Like! Facebook agrees to pay millions in UK tax

Like! Facebook agrees to pay millions in UK tax

Facebook has consented to pay taxes to the British government on its advertising revenues after coming under fire for avoiding millions of pounds of taxation.

Sources within the social media giant told the BBC it will no longer route sales through the Republic of Ireland for its largest advertisers, including major supermarket firms Tesco and Sainsbury’s. Smaller business sales where advertising is booked online will still be routed via Dublin.

The company’s UK advertising revenue will be subject to corporation tax, which stands at 20 percent on all profits. In 2013, Facebook paid no corporation tax at all on an estimated £223 million (about US$314 million) in revenue.

Channel 4 News revealed on Friday that Facebook paid just £4,327 taxes in 2014, while the following year Her Majesty’s Revenue and Customs (HMRC) somewhat farcically paid the social media giant £27,000 for adverts telling people to pay their taxes.
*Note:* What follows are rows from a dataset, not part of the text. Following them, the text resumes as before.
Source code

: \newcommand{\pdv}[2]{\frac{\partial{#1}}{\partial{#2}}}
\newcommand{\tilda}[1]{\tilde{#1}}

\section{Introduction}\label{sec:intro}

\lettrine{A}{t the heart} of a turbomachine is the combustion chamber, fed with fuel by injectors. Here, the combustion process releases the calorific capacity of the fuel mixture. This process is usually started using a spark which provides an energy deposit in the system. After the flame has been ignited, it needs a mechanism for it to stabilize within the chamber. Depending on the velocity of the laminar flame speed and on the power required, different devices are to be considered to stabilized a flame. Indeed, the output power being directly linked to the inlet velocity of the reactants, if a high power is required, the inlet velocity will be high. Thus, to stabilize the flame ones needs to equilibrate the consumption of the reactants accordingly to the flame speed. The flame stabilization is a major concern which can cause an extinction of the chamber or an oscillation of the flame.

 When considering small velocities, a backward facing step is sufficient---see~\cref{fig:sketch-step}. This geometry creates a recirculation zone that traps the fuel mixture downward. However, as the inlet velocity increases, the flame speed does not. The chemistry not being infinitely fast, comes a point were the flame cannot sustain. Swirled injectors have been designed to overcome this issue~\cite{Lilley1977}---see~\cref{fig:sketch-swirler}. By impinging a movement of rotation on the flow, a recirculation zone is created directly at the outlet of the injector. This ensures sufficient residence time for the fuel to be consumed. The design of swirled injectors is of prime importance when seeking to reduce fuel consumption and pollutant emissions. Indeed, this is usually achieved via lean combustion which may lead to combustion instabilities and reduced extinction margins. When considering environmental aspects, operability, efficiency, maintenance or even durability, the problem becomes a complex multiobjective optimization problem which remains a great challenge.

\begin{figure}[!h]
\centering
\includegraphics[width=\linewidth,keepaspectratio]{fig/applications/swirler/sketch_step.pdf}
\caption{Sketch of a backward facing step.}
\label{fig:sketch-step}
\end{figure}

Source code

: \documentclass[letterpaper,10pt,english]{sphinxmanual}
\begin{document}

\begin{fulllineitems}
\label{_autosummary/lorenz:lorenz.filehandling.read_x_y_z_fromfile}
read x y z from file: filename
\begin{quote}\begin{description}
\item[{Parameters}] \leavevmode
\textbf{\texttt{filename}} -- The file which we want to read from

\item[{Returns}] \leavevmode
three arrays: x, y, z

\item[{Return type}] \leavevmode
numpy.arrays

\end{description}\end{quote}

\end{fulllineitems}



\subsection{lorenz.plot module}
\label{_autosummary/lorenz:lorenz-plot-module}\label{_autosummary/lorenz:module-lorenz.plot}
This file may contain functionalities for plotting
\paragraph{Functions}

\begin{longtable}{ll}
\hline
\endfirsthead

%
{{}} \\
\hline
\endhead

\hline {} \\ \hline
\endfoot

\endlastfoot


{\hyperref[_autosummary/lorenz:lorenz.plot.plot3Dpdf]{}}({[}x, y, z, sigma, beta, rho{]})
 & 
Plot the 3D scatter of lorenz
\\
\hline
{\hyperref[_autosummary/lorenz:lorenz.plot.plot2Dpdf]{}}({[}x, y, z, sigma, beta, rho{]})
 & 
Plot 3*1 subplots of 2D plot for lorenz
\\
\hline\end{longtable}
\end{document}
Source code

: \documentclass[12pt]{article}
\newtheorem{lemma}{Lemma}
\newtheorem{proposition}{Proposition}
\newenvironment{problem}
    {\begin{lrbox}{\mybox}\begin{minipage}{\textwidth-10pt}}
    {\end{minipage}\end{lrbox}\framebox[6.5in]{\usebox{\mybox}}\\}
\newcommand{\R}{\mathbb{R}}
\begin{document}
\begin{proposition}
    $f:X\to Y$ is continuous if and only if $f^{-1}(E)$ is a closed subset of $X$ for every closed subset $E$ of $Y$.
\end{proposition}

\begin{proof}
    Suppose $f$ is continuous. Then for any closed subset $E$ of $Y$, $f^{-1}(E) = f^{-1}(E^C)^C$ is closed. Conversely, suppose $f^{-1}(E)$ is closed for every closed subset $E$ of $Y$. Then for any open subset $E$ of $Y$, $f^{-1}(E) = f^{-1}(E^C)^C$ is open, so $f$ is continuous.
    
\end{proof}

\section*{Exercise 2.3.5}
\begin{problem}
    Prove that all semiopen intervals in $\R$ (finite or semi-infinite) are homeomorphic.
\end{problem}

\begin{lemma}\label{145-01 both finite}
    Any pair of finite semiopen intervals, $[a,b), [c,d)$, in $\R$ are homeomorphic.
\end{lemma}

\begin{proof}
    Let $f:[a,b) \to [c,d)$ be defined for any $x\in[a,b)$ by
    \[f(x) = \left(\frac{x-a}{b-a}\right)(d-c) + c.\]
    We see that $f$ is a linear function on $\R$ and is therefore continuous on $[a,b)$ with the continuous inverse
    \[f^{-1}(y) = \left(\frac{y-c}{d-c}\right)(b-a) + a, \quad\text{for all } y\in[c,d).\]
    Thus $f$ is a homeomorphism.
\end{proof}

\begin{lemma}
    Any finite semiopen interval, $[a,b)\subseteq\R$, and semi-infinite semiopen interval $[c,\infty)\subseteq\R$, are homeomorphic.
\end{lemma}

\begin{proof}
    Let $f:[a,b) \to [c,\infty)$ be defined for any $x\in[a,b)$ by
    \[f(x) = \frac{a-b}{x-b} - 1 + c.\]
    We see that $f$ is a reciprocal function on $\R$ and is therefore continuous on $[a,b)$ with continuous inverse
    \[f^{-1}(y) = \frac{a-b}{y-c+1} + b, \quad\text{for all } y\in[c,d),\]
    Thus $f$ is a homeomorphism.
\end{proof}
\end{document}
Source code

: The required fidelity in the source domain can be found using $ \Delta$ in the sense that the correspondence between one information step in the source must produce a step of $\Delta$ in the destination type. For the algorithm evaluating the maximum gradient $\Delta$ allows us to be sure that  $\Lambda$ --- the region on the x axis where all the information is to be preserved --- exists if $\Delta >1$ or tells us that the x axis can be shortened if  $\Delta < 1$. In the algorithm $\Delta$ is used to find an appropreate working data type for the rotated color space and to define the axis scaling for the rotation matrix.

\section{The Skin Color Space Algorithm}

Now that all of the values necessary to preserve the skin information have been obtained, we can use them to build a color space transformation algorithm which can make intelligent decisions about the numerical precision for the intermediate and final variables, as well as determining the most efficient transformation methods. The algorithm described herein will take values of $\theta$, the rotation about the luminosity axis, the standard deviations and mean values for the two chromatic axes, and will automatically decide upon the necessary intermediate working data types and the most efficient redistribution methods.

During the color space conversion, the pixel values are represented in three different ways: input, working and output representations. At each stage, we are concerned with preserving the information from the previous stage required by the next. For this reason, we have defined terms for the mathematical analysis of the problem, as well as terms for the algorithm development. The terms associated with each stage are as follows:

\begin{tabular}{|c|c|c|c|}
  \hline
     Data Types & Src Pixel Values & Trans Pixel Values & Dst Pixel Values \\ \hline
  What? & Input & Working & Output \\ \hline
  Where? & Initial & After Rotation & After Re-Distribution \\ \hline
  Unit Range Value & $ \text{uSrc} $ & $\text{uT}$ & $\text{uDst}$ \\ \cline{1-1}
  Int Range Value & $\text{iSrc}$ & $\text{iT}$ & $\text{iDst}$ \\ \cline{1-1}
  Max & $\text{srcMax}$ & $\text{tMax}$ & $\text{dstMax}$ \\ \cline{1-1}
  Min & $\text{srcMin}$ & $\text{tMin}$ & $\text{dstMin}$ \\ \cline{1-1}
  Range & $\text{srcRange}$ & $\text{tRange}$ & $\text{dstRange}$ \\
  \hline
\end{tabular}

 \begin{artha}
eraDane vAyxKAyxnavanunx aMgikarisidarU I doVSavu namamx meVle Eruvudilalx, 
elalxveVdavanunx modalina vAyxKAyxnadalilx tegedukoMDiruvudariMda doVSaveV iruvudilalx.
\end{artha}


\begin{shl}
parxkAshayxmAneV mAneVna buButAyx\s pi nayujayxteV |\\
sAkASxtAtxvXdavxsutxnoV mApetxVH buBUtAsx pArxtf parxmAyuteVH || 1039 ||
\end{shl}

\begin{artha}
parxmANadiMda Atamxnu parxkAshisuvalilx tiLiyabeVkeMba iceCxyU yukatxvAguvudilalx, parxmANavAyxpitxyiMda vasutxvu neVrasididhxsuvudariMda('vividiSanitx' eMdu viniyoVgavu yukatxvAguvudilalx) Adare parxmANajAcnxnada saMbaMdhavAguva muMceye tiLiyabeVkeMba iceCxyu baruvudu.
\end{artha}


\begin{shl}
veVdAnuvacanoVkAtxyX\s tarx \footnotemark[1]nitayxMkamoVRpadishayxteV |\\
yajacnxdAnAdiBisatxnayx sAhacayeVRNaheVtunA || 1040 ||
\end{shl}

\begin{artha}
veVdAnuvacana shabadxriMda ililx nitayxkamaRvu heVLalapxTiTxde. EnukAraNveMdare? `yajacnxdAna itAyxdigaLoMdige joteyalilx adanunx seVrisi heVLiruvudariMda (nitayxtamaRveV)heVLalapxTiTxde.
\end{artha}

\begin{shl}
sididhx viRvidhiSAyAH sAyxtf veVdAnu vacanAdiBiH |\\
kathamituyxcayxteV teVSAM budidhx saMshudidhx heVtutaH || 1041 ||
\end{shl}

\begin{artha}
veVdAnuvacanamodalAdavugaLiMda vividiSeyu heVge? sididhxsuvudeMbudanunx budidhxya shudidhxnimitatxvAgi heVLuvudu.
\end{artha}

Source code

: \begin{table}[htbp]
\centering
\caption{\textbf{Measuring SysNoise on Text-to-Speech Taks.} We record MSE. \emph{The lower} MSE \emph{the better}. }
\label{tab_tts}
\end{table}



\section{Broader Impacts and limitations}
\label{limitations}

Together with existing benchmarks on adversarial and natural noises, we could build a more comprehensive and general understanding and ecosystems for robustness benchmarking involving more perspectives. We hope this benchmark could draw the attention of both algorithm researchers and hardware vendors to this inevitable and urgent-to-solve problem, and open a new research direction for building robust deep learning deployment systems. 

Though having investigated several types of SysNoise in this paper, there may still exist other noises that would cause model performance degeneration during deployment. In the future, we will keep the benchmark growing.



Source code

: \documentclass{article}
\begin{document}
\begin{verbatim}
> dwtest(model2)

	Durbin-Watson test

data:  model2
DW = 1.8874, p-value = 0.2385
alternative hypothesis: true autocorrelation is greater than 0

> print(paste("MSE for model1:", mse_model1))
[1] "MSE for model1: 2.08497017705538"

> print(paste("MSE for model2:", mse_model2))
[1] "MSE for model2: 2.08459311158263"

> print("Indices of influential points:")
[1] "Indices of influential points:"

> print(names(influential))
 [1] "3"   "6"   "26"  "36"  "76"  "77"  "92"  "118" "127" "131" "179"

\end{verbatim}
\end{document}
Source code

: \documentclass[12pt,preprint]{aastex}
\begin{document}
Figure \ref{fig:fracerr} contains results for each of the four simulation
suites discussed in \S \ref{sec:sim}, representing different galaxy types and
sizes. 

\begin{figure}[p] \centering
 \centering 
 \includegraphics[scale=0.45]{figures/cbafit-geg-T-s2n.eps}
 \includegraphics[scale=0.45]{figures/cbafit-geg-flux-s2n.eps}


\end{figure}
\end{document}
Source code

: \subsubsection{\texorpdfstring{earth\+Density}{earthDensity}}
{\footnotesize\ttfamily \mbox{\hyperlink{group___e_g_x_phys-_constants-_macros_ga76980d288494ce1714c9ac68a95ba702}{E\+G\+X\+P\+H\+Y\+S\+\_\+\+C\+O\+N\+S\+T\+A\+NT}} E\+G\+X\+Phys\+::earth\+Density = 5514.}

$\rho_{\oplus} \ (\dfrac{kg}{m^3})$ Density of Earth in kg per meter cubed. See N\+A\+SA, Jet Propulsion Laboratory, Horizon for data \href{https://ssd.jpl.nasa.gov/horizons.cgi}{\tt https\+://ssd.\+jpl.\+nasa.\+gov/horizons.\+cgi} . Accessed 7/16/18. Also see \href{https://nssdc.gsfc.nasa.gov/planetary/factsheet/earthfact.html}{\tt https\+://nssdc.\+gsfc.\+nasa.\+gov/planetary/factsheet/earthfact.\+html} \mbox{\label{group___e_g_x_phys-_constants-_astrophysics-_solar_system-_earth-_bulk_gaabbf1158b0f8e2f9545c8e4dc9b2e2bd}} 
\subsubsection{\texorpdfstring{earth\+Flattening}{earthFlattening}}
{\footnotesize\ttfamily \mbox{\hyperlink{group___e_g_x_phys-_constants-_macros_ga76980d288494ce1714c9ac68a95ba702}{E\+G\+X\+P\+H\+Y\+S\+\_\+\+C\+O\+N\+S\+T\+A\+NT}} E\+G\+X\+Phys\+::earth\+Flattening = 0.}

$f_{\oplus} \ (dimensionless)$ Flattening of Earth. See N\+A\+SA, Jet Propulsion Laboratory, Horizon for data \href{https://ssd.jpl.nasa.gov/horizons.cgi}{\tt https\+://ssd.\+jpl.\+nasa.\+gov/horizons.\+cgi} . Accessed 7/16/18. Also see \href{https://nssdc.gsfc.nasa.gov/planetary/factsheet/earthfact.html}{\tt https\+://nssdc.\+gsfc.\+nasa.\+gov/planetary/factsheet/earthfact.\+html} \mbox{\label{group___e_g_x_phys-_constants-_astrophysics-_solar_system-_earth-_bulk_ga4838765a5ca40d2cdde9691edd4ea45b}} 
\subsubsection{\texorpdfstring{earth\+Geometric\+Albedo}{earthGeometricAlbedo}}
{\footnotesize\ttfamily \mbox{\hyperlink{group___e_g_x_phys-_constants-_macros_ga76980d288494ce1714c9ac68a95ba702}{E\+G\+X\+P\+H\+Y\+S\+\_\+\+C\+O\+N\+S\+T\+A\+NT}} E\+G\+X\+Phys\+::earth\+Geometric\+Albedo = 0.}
The £4,327 figure is £1,000 less than the average UK worker paid to the taxman over the same period.

Facebook paid this amount of tax in 2014 because it made an accounting loss of £28.5 million after paying out more than £35 million to its 362 UK-based staff in a share bonus scheme.

Globally, the company made a profit of £1.9 billion on revenues of £8.2 billion in 2014 and today is said to make a profit of more than £1 billion every three months

The social media giant will put its new tax arrangements in place from the start of the new tax year in April, meaning its first higher tax bill will be paid in 2017.

Executives at Facebook were informed on Friday morning about the changes.

On Monday, we will start notifying large UK customers that from the start of April, they will receive invoices from Facebook UK and not Facebook Ireland,” an internal post, seen by the BBC, says.

What this means in practice is that UK sales made directly by our UK team will be booked in the UK, not Ireland. Facebook UK will then record the revenue from these sales. In light of changes to tax law in the UK, we felt this change would provide transparency to Facebook’s operations in the UK.

The new structure is easier to understand and clearly recognizes the value our UK organization adds to our sales through our highly skilled and growing UK sales team.”

Tech giant Google came under intense criticism last month when it announced a ‘sweetheart’ tax deal with the British government. The arrangement meant Google paid just 3 percent tax on profits over the past 10 years.